Source data:
§

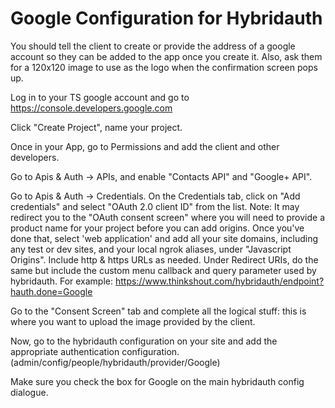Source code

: Google Configuration for Hybridauth
=======

You should tell the client to create or provide the address of a google account so they can be added to the app once you create it. Also, ask them for a 120x120 image to use as the logo when the confirmation screen pops up.

Log in to your TS google account and go to https://console.developers.google.com

Click "Create Project", name your project.

Once in your App, go to Permissions and add the client and other developers.

Go to Apis & Auth -> APIs, and enable "Contacts API" and "Google+ API".

Go to Apis & Auth -> Credentials. On the Credentials tab, click on "Add credentials" and select "OAuth 2.0 client ID" from the list. Note: It may redirect you to the "OAuth consent screen" where you will need to provide a product name for your project before you can add origins. Once you've done that, select 'web application' and add all your site domains, including any test or dev sites, and your local ngrok aliases, under "Javascript Origins". Include http & https URLs as needed. Under Redirect URIs, do the same but include the custom menu callback and query parameter used by hybridauth. For example:
https://www.thinkshout.com/hybridauth/endpoint?hauth.done=Google

Go to the "Consent Screen" tab and complete all the logical stuff: this is where you want to upload the image provided by the client.

Now, go to the hybridauth configuration on your site and add the appropriate authentication configuration. (admin/config/people/hybridauth/provider/Google)

Make sure you check the box for Google on the main hybridauth config dialogue.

§

The problem: Set down the entries again without change. Leave the pictures out.

Reply to the exercise:
Source code

: Google Configuration for Hybridauth
=======

You should tell the client to create or provide the address of a google account so they can be added to the app once you create it. Also, ask them for a 120x120 image to use as the logo when the confirmation screen pops up.

Log in to your TS google account and go to https://console.developers.google.com

Click "Create Project", name your project.

Once in your App, go to Permissions and add the client and other developers.

Go to Apis & Auth -> APIs, and enable "Contacts API" and "Google+ API".

Go to Apis & Auth -> Credentials. On the Credentials tab, click on "Add credentials" and select "OAuth 2.0 client ID" from the list. Note: It may redirect you to the "OAuth consent screen" where you will need to provide a product name for your project before you can add origins. Once you've done that, select 'web application' and add all your site domains, including any test or dev sites, and your local ngrok aliases, under "Javascript Origins". Include http & https URLs as needed. Under Redirect URIs, do the same but include the custom menu callback and query parameter used by hybridauth. For example:
https://www.thinkshout.com/hybridauth/endpoint?hauth.done=Google

Go to the "Consent Screen" tab and complete all the logical stuff: this is where you want to upload the image provided by the client.

Now, go to the hybridauth configuration on your site and add the appropriate authentication configuration. (admin/config/people/hybridauth/provider/Google)

Make sure you check the box for Google on the main hybridauth config dialogue.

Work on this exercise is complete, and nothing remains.